The customs dataset has 180 rows. Each row is one export shipment. The batch_numbers column contains comma-separated sawmill batch numbers -- the same SB-2024-NNN format from the sawmill system. This connection is clean. No format mismatches, no inconsistencies.

The chain is now concrete: forestry tags -> (messy mapping) -> sawmill batches -> (clean reference) -> export shipments. The first link requires cleaning and error handling. The second link just works.

Step 7: Understand error quarantine

Before writing any extraction code, understand the design pattern you will use for records that can't be matched.

Error quarantine is a design decision: records that can't be processed go to an explicit error table instead of being silently dropped. The quarantine table stores the original record, the reason it failed, and when it was processed. Nothing is lost. Nothing is hidden.
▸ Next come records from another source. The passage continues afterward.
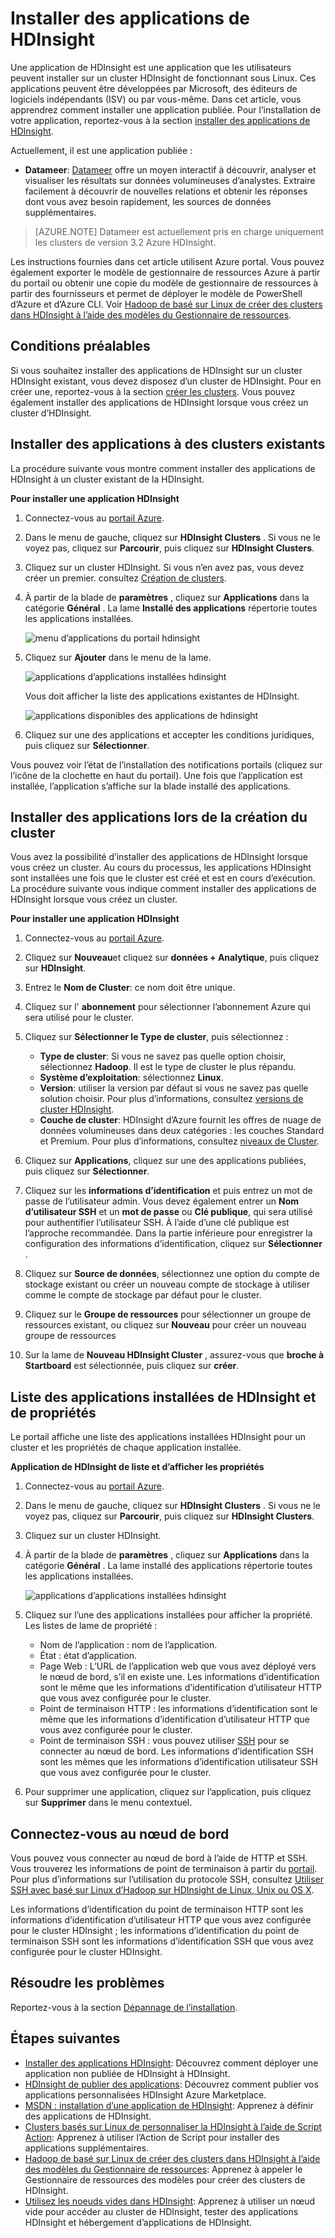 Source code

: <properties
    pageTitle="Installer des applications d’Hadoop sur HDInsight | Microsoft Azure"
    description="Apprenez à installer les applications HDInsight sur HDInsight les applications."
    services="hdinsight"
    documentationCenter=""
    authors="mumian"
    manager="jhubbard"
    editor="cgronlun"
    tags="azure-portal"/>

<tags
    ms.service="hdinsight"
    ms.devlang="na"
    ms.topic="hero-article"
    ms.tgt_pltfrm="na"
    ms.workload="big-data"
    ms.date="09/14/2016"
    ms.author="jgao"/>

# <a name="install-hdinsight-applications"></a>Installer des applications de HDInsight

Une application de HDInsight est une application que les utilisateurs peuvent installer sur un cluster HDInsight de fonctionnant sous Linux. Ces applications peuvent être développées par Microsoft, des éditeurs de logiciels indépendants (ISV) ou par vous-même. Dans cet article, vous apprendrez comment installer une application publiée. Pour l’installation de votre application, reportez-vous à la section [installer des applications de HDInsight](hdinsight-apps-install-custom-applications.md). 

Actuellement, il est une application publiée :

- **Datameer**: [Datameer](http://www.datameer.com/documentation/display/DAS50/Home?ls=Partners&lsd=Microsoft&c=Partners&cd=Microsoft) offre un moyen interactif à découvrir, analyser et visualiser les résultats sur données volumineuses d’analystes. Extraire facilement à découvrir de nouvelles relations et obtenir les réponses dont vous avez besoin rapidement, les sources de données supplémentaires.

>[AZURE.NOTE] Datameer est actuellement pris en charge uniquement les clusters de version 3.2 Azure HDInsight.

Les instructions fournies dans cet article utilisent Azure portal. Vous pouvez également exporter le modèle de gestionnaire de ressources Azure à partir du portail ou obtenir une copie du modèle de gestionnaire de ressources à partir des fournisseurs et permet de déployer le modèle de PowerShell d’Azure et d’Azure CLI.  Voir [Hadoop de basé sur Linux de créer des clusters dans HDInsight à l’aide des modèles du Gestionnaire de ressources](hdinsight-hadoop-create-linux-clusters-arm-templates.md).

## <a name="prerequisites"></a>Conditions préalables

Si vous souhaitez installer des applications de HDInsight sur un cluster HDInsight existant, vous devez disposez d’un cluster de HDInsight. Pour en créer une, reportez-vous à la section [créer les clusters](hdinsight-hadoop-linux-tutorial-get-started.md#create-cluster). Vous pouvez également installer des applications de HDInsight lorsque vous créez un cluster d’HDInsight.

## <a name="install-applications-to-existing-clusters"></a>Installer des applications à des clusters existants

La procédure suivante vous montre comment installer des applications de HDInsight à un cluster existant de la HDInsight.

**Pour installer une application HDInsight**

1. Connectez-vous au [portail Azure](https://portal.azure.com).
2. Dans le menu de gauche, cliquez sur **HDInsight Clusters** .  Si vous ne le voyez pas, cliquez sur **Parcourir**, puis cliquez sur **HDInsight Clusters**.
3. Cliquez sur un cluster HDInsight.  Si vous n’en avez pas, vous devez créer un premier.  consultez [Création de clusters](hdinsight-hadoop-linux-tutorial-get-started.md#create-cluster).
4. À partir de la blade de **paramètres** , cliquez sur **Applications** dans la catégorie **Général** . La lame **Installé des applications** répertorie toutes les applications installées. 

    ![menu d’applications du portail hdinsight](./media/hdinsight-apps-install-applications/hdinsight-apps-portal-menu.png)

5. Cliquez sur **Ajouter** dans le menu de la lame. 

    ![applications d’applications installées hdinsight](./media/hdinsight-apps-install-applications/hdinsight-apps-installed-apps.png)

    Vous doit afficher la liste des applications existantes de HDInsight.

    ![applications disponibles des applications de hdinsight](./media/hdinsight-apps-install-applications/hdinsight-apps-list.png)

6. Cliquez sur une des applications et accepter les conditions juridiques, puis cliquez sur **Sélectionner**.

Vous pouvez voir l’état de l’installation des notifications portails (cliquez sur l’icône de la clochette en haut du portail). Une fois que l’application est installée, l’application s’affiche sur la blade installé des applications.

## <a name="install-applications-during-cluster-creation"></a>Installer des applications lors de la création du cluster

Vous avez la possibilité d’installer des applications de HDInsight lorsque vous créez un cluster. Au cours du processus, les applications HDInsight sont installées une fois que le cluster est créé et est en cours d’exécution. La procédure suivante vous indique comment installer des applications de HDInsight lorsque vous créez un cluster.

**Pour installer une application HDInsight**

1. Connectez-vous au [portail Azure](https://portal.azure.com).
2. Cliquez sur **Nouveau**et cliquez sur **données + Analytique**, puis cliquez sur **HDInsight**.
3. Entrez le **Nom de Cluster**: ce nom doit être unique.
4. Cliquez sur l' **abonnement** pour sélectionner l’abonnement Azure qui sera utilisé pour le cluster.
5. Cliquez sur **Sélectionner le Type de cluster**, puis sélectionnez :

    - **Type de cluster**: Si vous ne savez pas quelle option choisir, sélectionnez **Hadoop**. Il est le type de cluster le plus répandu.
    - **Système d’exploitation**: sélectionnez **Linux**.
    - **Version**: utiliser la version par défaut si vous ne savez pas quelle solution choisir. Pour plus d’informations, consultez [versions de cluster HDInsight](hdinsight-component-versioning.md).
    - **Couche de cluster**: HDInsight d’Azure fournit les offres de nuage de données volumineuses dans deux catégories : les couches Standard et Premium. Pour plus d’informations, consultez [niveaux de Cluster](hdinsight-hadoop-provision-linux-clusters.md#cluster-tiers).
6. Cliquez sur **Applications**, cliquez sur une des applications publiées, puis cliquez sur **Sélectionner**.
6. Cliquez sur les **informations d’identification** et puis entrez un mot de passe de l’utilisateur admin. Vous devez également entrer un **Nom d’utilisateur SSH** et un **mot de passe** ou **Clé publique**, qui sera utilisé pour authentifier l’utilisateur SSH. À l’aide d’une clé publique est l’approche recommandée. Dans la partie inférieure pour enregistrer la configuration des informations d’identification, cliquez sur **Sélectionner** .
8. Cliquez sur **Source de données**, sélectionnez une option du compte de stockage existant ou créer un nouveau compte de stockage à utiliser comme le compte de stockage par défaut pour le cluster.
9. Cliquez sur le **Groupe de ressources** pour sélectionner un groupe de ressources existant, ou cliquez sur **Nouveau** pour créer un nouveau groupe de ressources

10. Sur la lame de **Nouveau HDInsight Cluster** , assurez-vous que **broche à Startboard** est sélectionnée, puis cliquez sur **créer**. 

## <a name="list-installed-hdinsight-apps-and-properties"></a>Liste des applications installées de HDInsight et de propriétés

Le portail affiche une liste des applications installées HDInsight pour un cluster et les propriétés de chaque application installée.

**Application de HDInsight de liste et d’afficher les propriétés**

1. Connectez-vous au [portail Azure](https://portal.azure.com).
2. Dans le menu de gauche, cliquez sur **HDInsight Clusters** .  Si vous ne le voyez pas, cliquez sur **Parcourir**, puis cliquez sur **HDInsight Clusters**.
3. Cliquez sur un cluster HDInsight.
4. À partir de la blade de **paramètres** , cliquez sur **Applications** dans la catégorie **Général** . La lame installé des applications répertorie toutes les applications installées. 

    ![applications d’applications installées hdinsight](./media/hdinsight-apps-install-applications/hdinsight-apps-installed-apps-with-apps.png)

5. Cliquez sur l’une des applications installées pour afficher la propriété. Les listes de lame de propriété :

    - Nom de l’application : nom de l’application.
    - État : état d’application. 
    - Page Web : L’URL de l’application web que vous avez déployé vers le nœud de bord, s’il en existe une. Les informations d’identification sont le même que les informations d’identification d’utilisateur HTTP que vous avez configurée pour le cluster.
    - Point de terminaison HTTP : les informations d’identification sont le même que les informations d’identification d’utilisateur HTTP que vous avez configurée pour le cluster. 
    - Point de terminaison SSH : vous pouvez utiliser [SSH](hdinsight-hadoop-linux-use-ssh-unix.md) pour se connecter au nœud de bord. Les informations d’identification SSH sont les mêmes que les informations d’identification utilisateur SSH que vous avez configurée pour le cluster.

6. Pour supprimer une application, cliquez sur l’application, puis cliquez sur **Supprimer** dans le menu contextuel.

## <a name="connect-to-the-edge-node"></a>Connectez-vous au nœud de bord

Vous pouvez vous connecter au nœud de bord à l’aide de HTTP et SSH. Vous trouverez les informations de point de terminaison à partir du [portail](#list-installed-hdinsight-apps-and-properties). Pour plus d’informations sur l’utilisation du protocole SSH, consultez [Utiliser SSH avec basé sur Linux d’Hadoop sur HDInsight de Linux, Unix ou OS X](hdinsight-hadoop-linux-use-ssh-unix.md). 

Les informations d’identification du point de terminaison HTTP sont les informations d’identification d’utilisateur HTTP que vous avez configurée pour le cluster HDInsight ; les informations d’identification du point de terminaison SSH sont les informations d’identification SSH que vous avez configurée pour le cluster HDInsight.

## <a name="troubleshoot"></a>Résoudre les problèmes

Reportez-vous à la section [Dépannage de l’installation](hdinsight-apps-install-custom-applications.md#troubleshoot-the-installation).

## <a name="next-steps"></a>Étapes suivantes

- [Installer des applications HDInsight](hdinsight-apps-install-custom-applications.md): Découvrez comment déployer une application non publiée de HDInsight à HDInsight.
- [HDInsight de publier des applications](hdinsight-apps-publish-applications.md): Découvrez comment publier vos applications personnalisées HDInsight Azure Marketplace.
- [MSDN : installation d’une application de HDInsight](https://msdn.microsoft.com/library/mt706515.aspx): Apprenez à définir des applications de HDInsight.
- [Clusters basés sur Linux de personnaliser la HDInsight à l’aide de Script Action](hdinsight-hadoop-customize-cluster-linux.md): Apprenez à utiliser l’Action de Script pour installer des applications supplémentaires.
- [Hadoop de basé sur Linux de créer des clusters dans HDInsight à l’aide des modèles du Gestionnaire de ressources](hdinsight-hadoop-create-linux-clusters-arm-templates.md): Apprenez à appeler le Gestionnaire de ressources des modèles pour créer des clusters de HDInsight.
- [Utilisez les noeuds vides dans HDInsight](hdinsight-apps-use-edge-node.md): Apprenez à utiliser un nœud vide pour accéder au cluster de HDInsight, tester des applications HDInsight et hébergement d’applications de HDInsight.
This is different from what AI will typically generate. AI commonly writes error handling that swallows problems -- catching exceptions and continuing, or filtering out records that don't match a join condition. The output looks clean, but records are missing and there is no trace of what happened. When you direct Claude to write extraction and loading code, verify that it routes unresolvable records to a quarantine table rather than dropping them silently.

Step 8: Write extraction scripts

Direct Claude to write Python extraction scripts that load each CSV into DuckDB. Each extraction should capture metadata: the source name, extraction timestamp, row count, and schema version.

Write a Python script that extracts all four CSV sources (forestry-data.csv, sawmill-data.csv, customs-data.csv, tag-batch-mapping.csv) into a DuckDB database. For each source, record extraction metadata in a separate table: source_name, extraction_timestamp, row_count, schema_version. For the tag-batch-mapping source, implement error quarantine: records where the forestry_log_tag can't be cleaned to a valid format go to an error_quarantine table with the original record, the reason, and the timestamp.

Review what Claude produces. Check three things:

  1. Per-source metadata. Each source gets its own metadata row with a timestamp and row count. Not one pipeline-level "extraction complete" entry -- four separate entries.
  2. Error quarantine for the mapping. Records with tags that can't be resolved after cleaning (trimming whitespace, normalizing leading zeros) go to error_quarantine, not to /dev/null. Check that the quarantine table includes the reason.
  3. No silent drops. Look for try/except: continue or WHERE clauses that filter out problematic records without routing them anywhere. AI commonly generates clean-looking code that silently loses records.

Step 9: Load and verify

Run the extraction script. Then verify the results by querying DuckDB directly.

Query each source table's row count:

SELECT 'forestry' AS source, COUNT(*) AS rows FROM forestry
UNION ALL SELECT 'sawmill', COUNT(*) FROM sawmill
UNION ALL SELECT 'customs', COUNT(*) FROM customs
UNION ALL SELECT 'tag_batch_mapping', COUNT(*) FROM tag_batch_mapping;

Expected: forestry 500, sawmill 320, customs 180, tag_batch_mapping 480 (or close, after quarantined records are removed from the main table).

Query the error quarantine table:

SELECT * FROM error_quarantine LIMIT 10;

This table should not be empty. Real records end up here -- tags that couldn't be matched after cleaning. Each row represents a chain of custody gap: a log that can't be traced from forest to export. The quarantine table is information, not an error condition.

Query the extraction metadata:

SELECT * FROM extraction_metadata;

Four rows, one per source. Each with a timestamp and a row count. This is the evidence trail that makes debugging possible later. If the forestry extraction returns 0 rows next Tuesday, the metadata table shows exactly when that happened.

The Dagster scaffold is in the project directory but you have not used it yet. You will wire these extraction scripts into Dagster assets in Unit 5. For now, the pipeline runs manually and all four sources are loaded with metadata and quarantine in place.


✓ Check

Check: Query each source table's row count. Query the error quarantine table -- it should contain records. Query the extraction metadata table -- it should show timestamps and counts per source.